The Blackhawk War was 1832 and could have been avoided. It was between Chief Blackhawk and U. S. troops. His main village was Sauk-a-nook on the Rock River in northwest Illinois. The Sauk settled there in 1750 and Blackhawk was born there in 1767. There were 100 lodges. They had gardens, grass for their horses, river fish, and game. An early explorer was there and he said it was the best-built Indian town he had seen. They had a good life there. Part of the tribe lived in eastern Iowa and eastern Missouri. They planted crops in the spring and harvested in the fall. Their winter hunt was in Iowa and they sold furs to the British. What brought this war on happened in 1804 in St. Louis. A Sauk delegation went to St. Louis to have a council with Governor William Harrison. They were read a 2,000-word treaty, given alcohol, and eventually agreed to sign it. But, they didn’t have any concept of land areas. They ceded 23,000 square miles of land. They were promised protection by the government and would receive $2,200 in goods each year. But their fur trade, alone, brought them $60,000 a year. So they didn’t need that government money and those treaties.

 

They had little concept of land and didn’t know how much they signed away. The problem was – Blackhawk and Keokuk never signed the treaty. So to them, it was not a valid treaty. And the delegation that signed it was not given permission by the tribal council to sign anything. So in 1826, there were 4,800 Indians at Saukenuk and the government opened the land for settlement. The Indians went on their winter hunt in Iowa, and when they returned in the spring, there were settlers there. Well, to avoid trouble, Keokuk took his band to Iowa, but Blackhawk decided to fight for his homeland. Governor John Reynolds raised 1,500 troops to move the Indians out of Illinois to Iowa. Blackhawk only had 500 warriors and he was not supported by the British.  There were many battles and many killed on both sides. When Blackhawk was found on the Bad Axe River in Wisconsin, he had 600 people due to death and desertion and there was a battle. The troops opened fire and they killed about 260 and 100 drowned trying to cross the river to Iowa. After this, Blackhawk surrendered at Prairie du Chen to an Indian agent and he was taken to Jefferson Barracks.
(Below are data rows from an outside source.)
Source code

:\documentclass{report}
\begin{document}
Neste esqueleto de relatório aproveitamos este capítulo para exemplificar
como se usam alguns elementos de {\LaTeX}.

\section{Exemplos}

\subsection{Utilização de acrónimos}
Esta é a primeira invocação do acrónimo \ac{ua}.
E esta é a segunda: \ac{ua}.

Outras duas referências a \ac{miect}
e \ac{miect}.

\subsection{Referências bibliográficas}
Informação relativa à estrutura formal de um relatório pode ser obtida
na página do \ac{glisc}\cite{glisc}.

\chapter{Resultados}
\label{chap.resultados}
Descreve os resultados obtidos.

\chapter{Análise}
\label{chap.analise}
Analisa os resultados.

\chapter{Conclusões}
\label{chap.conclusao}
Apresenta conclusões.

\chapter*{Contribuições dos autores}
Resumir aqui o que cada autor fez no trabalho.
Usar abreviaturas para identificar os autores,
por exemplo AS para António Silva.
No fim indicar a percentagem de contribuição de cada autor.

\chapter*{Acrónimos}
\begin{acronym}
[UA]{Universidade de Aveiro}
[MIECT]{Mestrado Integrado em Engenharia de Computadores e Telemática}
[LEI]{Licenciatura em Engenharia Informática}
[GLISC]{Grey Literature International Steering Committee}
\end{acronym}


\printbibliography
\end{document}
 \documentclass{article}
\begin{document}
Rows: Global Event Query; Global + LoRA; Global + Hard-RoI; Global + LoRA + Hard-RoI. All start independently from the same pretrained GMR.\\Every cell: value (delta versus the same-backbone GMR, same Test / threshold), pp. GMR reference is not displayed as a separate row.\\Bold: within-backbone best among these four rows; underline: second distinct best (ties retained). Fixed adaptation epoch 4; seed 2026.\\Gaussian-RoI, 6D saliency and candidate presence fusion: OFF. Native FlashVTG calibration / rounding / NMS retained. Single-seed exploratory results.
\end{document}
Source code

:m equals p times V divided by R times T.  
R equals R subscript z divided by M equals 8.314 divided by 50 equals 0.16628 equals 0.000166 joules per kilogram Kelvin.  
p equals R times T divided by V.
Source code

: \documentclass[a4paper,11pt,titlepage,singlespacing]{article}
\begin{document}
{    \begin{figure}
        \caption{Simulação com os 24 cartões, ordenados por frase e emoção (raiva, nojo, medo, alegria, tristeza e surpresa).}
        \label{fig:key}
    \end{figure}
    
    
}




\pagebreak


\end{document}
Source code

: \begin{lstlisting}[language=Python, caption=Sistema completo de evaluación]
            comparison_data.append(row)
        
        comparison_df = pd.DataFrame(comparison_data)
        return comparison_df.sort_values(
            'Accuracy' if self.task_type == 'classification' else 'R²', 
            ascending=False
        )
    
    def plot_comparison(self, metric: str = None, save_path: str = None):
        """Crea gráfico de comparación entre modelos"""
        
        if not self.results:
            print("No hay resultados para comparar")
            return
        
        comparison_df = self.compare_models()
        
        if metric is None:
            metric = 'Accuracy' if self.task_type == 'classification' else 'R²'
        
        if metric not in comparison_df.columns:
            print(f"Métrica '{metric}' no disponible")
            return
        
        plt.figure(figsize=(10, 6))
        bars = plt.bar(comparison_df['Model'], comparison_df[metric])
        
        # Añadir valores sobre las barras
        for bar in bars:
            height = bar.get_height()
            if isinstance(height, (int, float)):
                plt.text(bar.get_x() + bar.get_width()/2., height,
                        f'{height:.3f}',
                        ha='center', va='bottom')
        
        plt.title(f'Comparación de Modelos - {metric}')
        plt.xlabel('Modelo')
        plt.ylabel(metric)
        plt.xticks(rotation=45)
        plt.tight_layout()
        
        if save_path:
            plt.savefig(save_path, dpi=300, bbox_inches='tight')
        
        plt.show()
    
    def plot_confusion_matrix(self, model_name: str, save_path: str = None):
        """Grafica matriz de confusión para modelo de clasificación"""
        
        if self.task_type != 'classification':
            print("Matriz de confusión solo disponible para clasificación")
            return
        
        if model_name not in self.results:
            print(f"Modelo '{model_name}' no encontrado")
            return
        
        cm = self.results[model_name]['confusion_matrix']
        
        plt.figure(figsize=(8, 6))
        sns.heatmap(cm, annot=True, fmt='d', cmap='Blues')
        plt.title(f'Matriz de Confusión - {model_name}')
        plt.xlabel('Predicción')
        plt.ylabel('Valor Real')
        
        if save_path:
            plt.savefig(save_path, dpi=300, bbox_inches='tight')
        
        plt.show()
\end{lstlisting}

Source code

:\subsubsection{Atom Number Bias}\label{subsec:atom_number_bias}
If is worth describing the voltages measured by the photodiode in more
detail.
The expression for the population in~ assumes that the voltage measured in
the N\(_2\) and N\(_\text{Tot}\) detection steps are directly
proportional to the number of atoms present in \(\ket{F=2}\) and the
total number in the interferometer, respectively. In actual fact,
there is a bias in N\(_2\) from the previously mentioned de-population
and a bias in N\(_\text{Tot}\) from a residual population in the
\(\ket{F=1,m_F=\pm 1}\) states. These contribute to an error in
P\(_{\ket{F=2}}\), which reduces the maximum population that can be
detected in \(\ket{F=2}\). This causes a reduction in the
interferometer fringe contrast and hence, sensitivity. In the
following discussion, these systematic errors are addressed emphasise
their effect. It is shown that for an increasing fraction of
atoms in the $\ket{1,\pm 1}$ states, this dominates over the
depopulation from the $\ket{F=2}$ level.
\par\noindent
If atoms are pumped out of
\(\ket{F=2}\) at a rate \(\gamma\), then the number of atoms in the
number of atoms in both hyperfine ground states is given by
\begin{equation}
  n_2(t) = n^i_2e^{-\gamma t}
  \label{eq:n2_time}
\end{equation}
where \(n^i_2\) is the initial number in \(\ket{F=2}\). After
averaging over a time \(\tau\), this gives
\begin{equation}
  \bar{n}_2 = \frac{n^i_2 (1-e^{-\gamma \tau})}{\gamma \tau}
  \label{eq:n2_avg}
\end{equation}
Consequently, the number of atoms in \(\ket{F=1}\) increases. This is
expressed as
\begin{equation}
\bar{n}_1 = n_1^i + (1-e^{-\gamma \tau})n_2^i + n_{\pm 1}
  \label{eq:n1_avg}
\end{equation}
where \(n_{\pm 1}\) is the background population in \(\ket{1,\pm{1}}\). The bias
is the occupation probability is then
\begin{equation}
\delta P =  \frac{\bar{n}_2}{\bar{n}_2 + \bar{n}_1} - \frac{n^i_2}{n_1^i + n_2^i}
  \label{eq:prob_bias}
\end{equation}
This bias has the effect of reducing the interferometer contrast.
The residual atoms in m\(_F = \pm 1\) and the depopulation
In 1833, he was taken to Fort Monroe Virginia, where he became a celebrity. Pictures were taken of him and he was given many dinners in his honor. He toured Baltimore, Philadelphia, New York City to show him the progress of the white man. He came back and lived with the Sauk on the Des Moines River and he was buried there in 1838. There is a sculpture of him on the Rock River in the museum where the village used to be.

 

This Indian village where he was born and lived is the site of the most western conflict of the Revolutionary War. In the summer of 1780, American forces under John Montgomery with French and Spanish allies destroyed Saukenuk. Colonel George Rogers Clark ordered it done in retaliation for the British attempt to capture St. Louis and Cahokia. Saukenuk was rebuilt and stayed an Indian village until 1828. White settlers moved in and the Indians moved to Iowa.

 

In 1833, the Treaty of Chicago granted land in Michigan, Wisconsin, and the Chicago area to the government. At the end of the ceremony, before they left, 500 warriors in full dress did a war dance with their tomahawks. This was their final farewell to Illinois where they had lived for thousands of years.

 

This presentation was very well received and provoked many questions and comments.